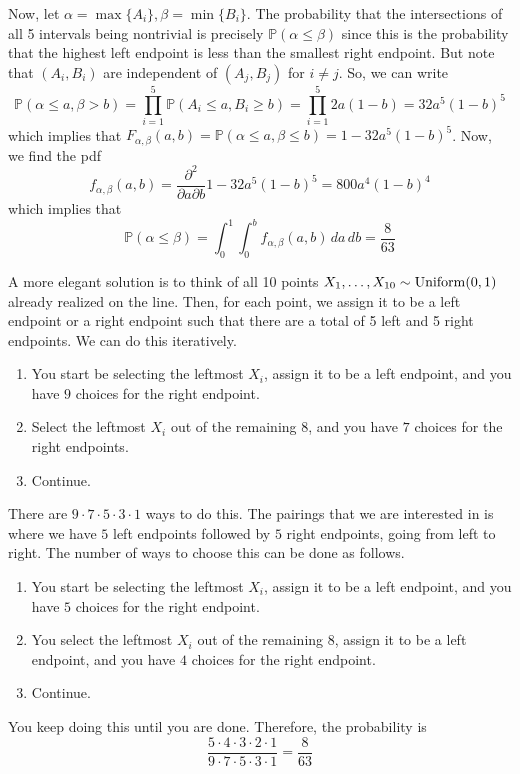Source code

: \begin{solution}
		Now, let $\alpha = \max\{A_i\}, \beta = \min\{B_i\}$. The probability that the intersections of all 5 intervals being nontrivial is precisely $\mathbb{P}(\alpha \leq \beta)$ since this is the probability that the highest left endpoint is less than the smallest right endpoint. But note that $(A_i, B_i)$ are independent of $(A_j, B_j)$ for $i \neq j$. So, we can write 
		\begin{equation}
			\mathbb{P}(\alpha \leq a, \beta > b) = \prod_{i=1}^5 \mathbb{P}(A_i \leq a, B_i \geq b) = \prod_{i=1}^5 2 a (1 - b) =  32 a^5 (1 - b)^5 
		\end{equation}
		which implies that $F_{\alpha, \beta}(a, b) = \mathbb{P}(\alpha \leq a, \beta \leq b) = 1 - 32a^5 (1 - b)^5$. Now, we find the pdf
		\begin{equation}
			f_{\alpha, \beta} (a, b) = \frac{\partial^2}{\partial a \partial b} 1 - 32a^5 (1 - b)^5 = 800 a^4 (1 - b)^4
		\end{equation}
		which implies that 
		\begin{equation}
			\mathbb{P}(\alpha \leq \beta) = \int_0^1 \int_0^b f_{\alpha, \beta}(a, b) \,da \,db  = \frac{8}{63}
		\end{equation}
	\end{solution}
	\begin{solution}
		A more elegant solution is to think of all 10 points $X_1, \ldots, X_{10} \sim \operatorname{Uniform}(0, 1)$ already realized on the line. Then, for each point, we assign it to be a left endpoint or a right endpoint such that there are a total of 5 left and 5 right endpoints. We can do this iteratively. 
		\begin{enumerate}
		  \item You start be selecting the leftmost $X_i$, assign it to be a left endpoint, and you have $9$ choices for the right endpoint. 
			\item Select the leftmost $X_i$ out of the remaining $8$, and you have $7$ choices for the right endpoints. 
			\item Continue. 
		\end{enumerate}
		There are $9 \cdot 7 \cdot 5 \cdot 3 \cdot 1$ ways to do this. The pairings that we are interested in is where we have $5$ left endpoints followed by $5$ right endpoints, going from left to right. The number of ways to choose this can be done as follows. 
		\begin{enumerate}
		  \item You start be selecting the leftmost $X_i$, assign it to be a left endpoint, and you have $5$ choices for the right endpoint. 
			\item You select the leftmost $X_i$ out of the remaining $8$, assign it to be a left endpoint, and you have $4$ choices for the right endpoint. 
			\item Continue. 
		\end{enumerate}
		You keep doing this until you are done. Therefore, the probability is 
		\begin{equation}
			\frac{5 \cdot 4 \cdot 3 \cdot 2 \cdot 1}{9 \cdot 7 \cdot 5 \cdot 3 \cdot 1} = \frac{8}{63} 
		\end{equation}
	\end{solution}

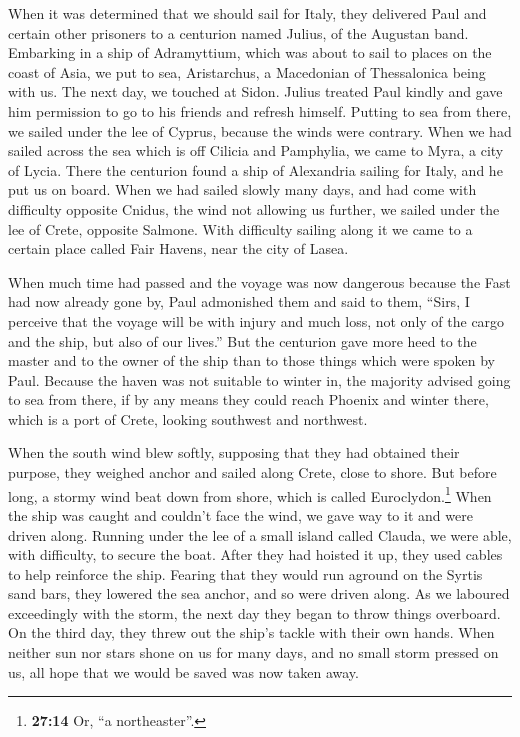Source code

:  When it was determined that we should sail for Italy,
they delivered Paul and certain other prisoners to a centurion named
Julius, of the Augustan band.  Embarking in a ship of
Adramyttium, which was about to sail to places on the coast of Asia, we
put to sea, Aristarchus, a Macedonian of Thessalonica being with us.
 The next day, we touched at Sidon. Julius treated Paul
kindly and gave him permission to go to his friends and refresh himself.
 Putting to sea from there, we sailed under the lee of
Cyprus, because the winds were contrary.  When we had
sailed across the sea which is off Cilicia and Pamphylia, we came to
Myra, a city of Lycia.  There the centurion found a ship
of Alexandria sailing for Italy, and he put us on board. 
When we had sailed slowly many days, and had come with difficulty
opposite Cnidus, the wind not allowing us further, we sailed under the
lee of Crete, opposite Salmone.  With difficulty sailing
along it we came to a certain place called Fair Havens, near the city of
Lasea.

 When much time had passed and the voyage was now
dangerous because the Fast had now already gone by, Paul admonished them
 and said to them, ``Sirs, I perceive that the voyage
will be with injury and much loss, not only of the cargo and the ship,
but also of our lives.''  But the centurion gave more
heed to the master and to the owner of the ship than to those things
which were spoken by Paul.  Because the haven was not
suitable to winter in, the majority advised going to sea from there, if
by any means they could reach Phoenix and winter there, which is a port
of Crete, looking southwest and northwest.

 When the south wind blew softly, supposing that they had
obtained their purpose, they weighed anchor and sailed along Crete,
close to shore.  But before long, a stormy wind beat down
from shore, which is called Euroclydon.\footnote{\textbf{27:14} Or, ``a
  northeaster''.}  When the ship was caught and couldn't
face the wind, we gave way to it and were driven along. 
Running under the lee of a small island called Clauda, we were able,
with difficulty, to secure the boat.  After they had
hoisted it up, they used cables to help reinforce the ship. Fearing that
they would run aground on the Syrtis sand bars, they lowered the sea
anchor, and so were driven along.  As we laboured
exceedingly with the storm, the next day they began to throw things
overboard.  On the third day, they threw out the ship's
tackle with their own hands.  When neither sun nor stars
shone on us for many days, and no small storm pressed on us, all hope
that we would be saved was now taken away.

——————

** WHAT TO DO **
Using the listing above, show each line holding the string "start".

** ANSWER AREA **
		  \item You start be selecting the leftmost $X_i$, assign it to be a left endpoint, and you have $9$ choices for the right endpoint. 
		  \item You start be selecting the leftmost $X_i$, assign it to be a left endpoint, and you have $5$ choices for the right endpoint. 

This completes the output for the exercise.